Saved data entries ▸
[Start of Attachment]

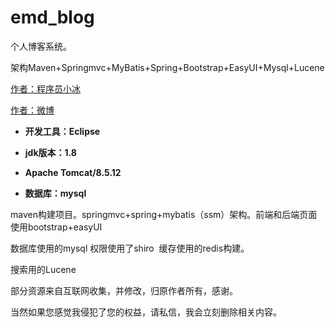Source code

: # emd_blog

个人博客系统。

架构Maven+Springmvc+MyBatis+Spring+Bootstrap+EasyUI+Mysql+Lucene 

[作者：程序员小冰](https://gitee.com/mcxiaobing)

[作者：微博](http://weibo.com/mcxiaobing )


- **开发工具：Eclipse**   

- **jdk版本：1.8** 

- **Apache Tomcat/8.5.12** 

- **数据库：mysql**

maven构建项目。springmvc+spring+mybatis（ssm）架构。前端和后端页面使用bootstrap+easyUI

数据库使用的mysql 权限使用了shiro  缓存使用的redis构建。

搜索用的Lucene

部分资源来自互联网收集，并修改，归原作者所有，感谢。

当然如果您感觉我侵犯了您的权益，请私信，我会立刻删除相关内容。
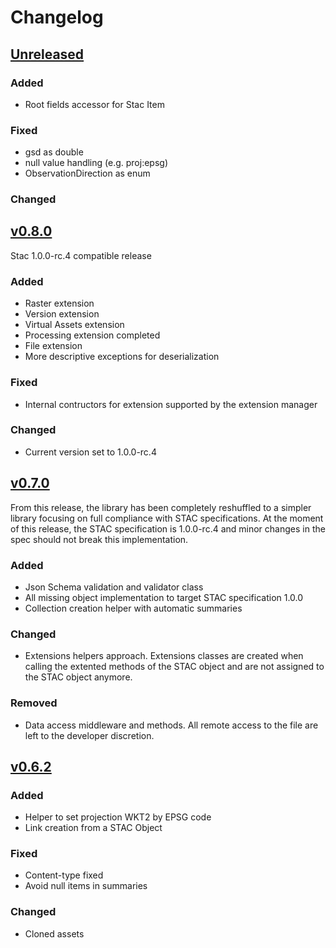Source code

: # Changelog

## [Unreleased]

### Added

- Root fields accessor for Stac Item

### Fixed

- gsd as double
- null value handling (e.g. proj:epsg)
- ObservationDirection as enum

### Changed

## [v0.8.0]

Stac 1.0.0-rc.4 compatible release

### Added

- Raster extension
- Version extension
- Virtual Assets extension
- Processing extension completed
- File extension
- More descriptive exceptions for deserialization

### Fixed

- Internal contructors for extension supported by the extension manager

### Changed

- Current version set to 1.0.0-rc.4

## [v0.7.0]

From this release, the library has been completely reshuffled to a simpler library focusing on full compliance with STAC specifications.
At the moment of this release, the STAC specification is 1.0.0-rc.4 and minor changes in the spec should not break this implementation.

### Added

- Json Schema validation and validator class
- All missing object implementation to target STAC specification 1.0.0
- Collection creation helper with automatic summaries

### Changed

- Extensions helpers approach. Extensions classes are created when calling the extented methods of the STAC object and are not assigned to the STAC object anymore.

### Removed

- Data access middleware and methods. All remote access to the file are left to the developer discretion.

## [v0.6.2]

### Added

- Helper to set projection WKT2 by EPSG code
- Link creation from a STAC Object

### Fixed

- Content-type fixed
- Avoid null items in summaries

### Changed

- Cloned assets

[Unreleased]: <https://github.com/Terradue/DotnetStac/compare/0.8.0...HEAD>
[v0.8.0]: <https://github.com/Terradue/DotnetStac/tree/0.8.0>
[v0.7.0]: <https://github.com/Terradue/DotnetStac/tree/0.7.0>
[v0.6.2]: <https://github.com/Terradue/DotnetStac/tree/0.6.2>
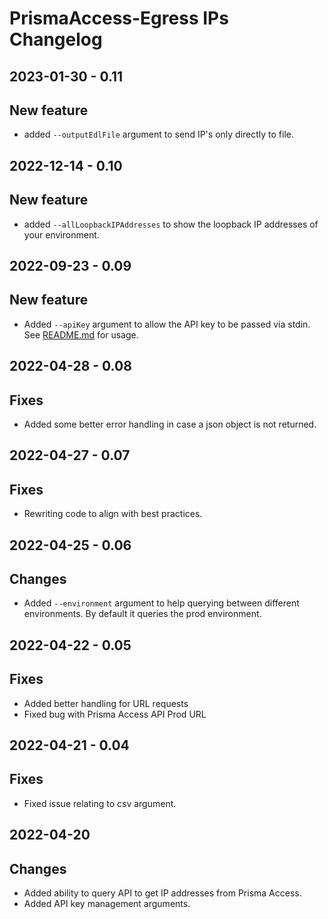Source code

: # PrismaAccess-Egress IPs Changelog
## 2023-01-30 - 0.11
## New feature
* added `--outputEdlFile` argument to send IP's only directly to file.

## 2022-12-14 - 0.10
## New feature
* added `--allLoopbackIPAddresses` to show the loopback IP addresses of your environment.

## 2022-09-23 - 0.09
## New feature
* Added `--apiKey` argument to allow the API key to be passed via stdin. See [README.md](https://github.com/TheScriptGuy/PrismaAccess-EgressIPs/blob/main/README.md) for usage.

## 2022-04-28 - 0.08
## Fixes
* Added some better error handling in case a json object is not returned.

## 2022-04-27 - 0.07
## Fixes
* Rewriting code to align with best practices.

## 2022-04-25 - 0.06
## Changes
* Added `--environment` argument to help querying between different environments. By default it queries the prod environment.


## 2022-04-22 - 0.05
## Fixes
* Added better handling for URL requests
* Fixed bug with Prisma Access API Prod URL

## 2022-04-21 - 0.04
## Fixes
* Fixed issue relating to csv argument.


## 2022-04-20
## Changes
* Added ability to query API to get IP addresses from Prisma Access.
* Added API key management arguments.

[End of Attachment]

Exercise ▸ In the records, how many lines have the word "Changelog" in them? Only the number is needed.

Answer for this exercise ▸ 2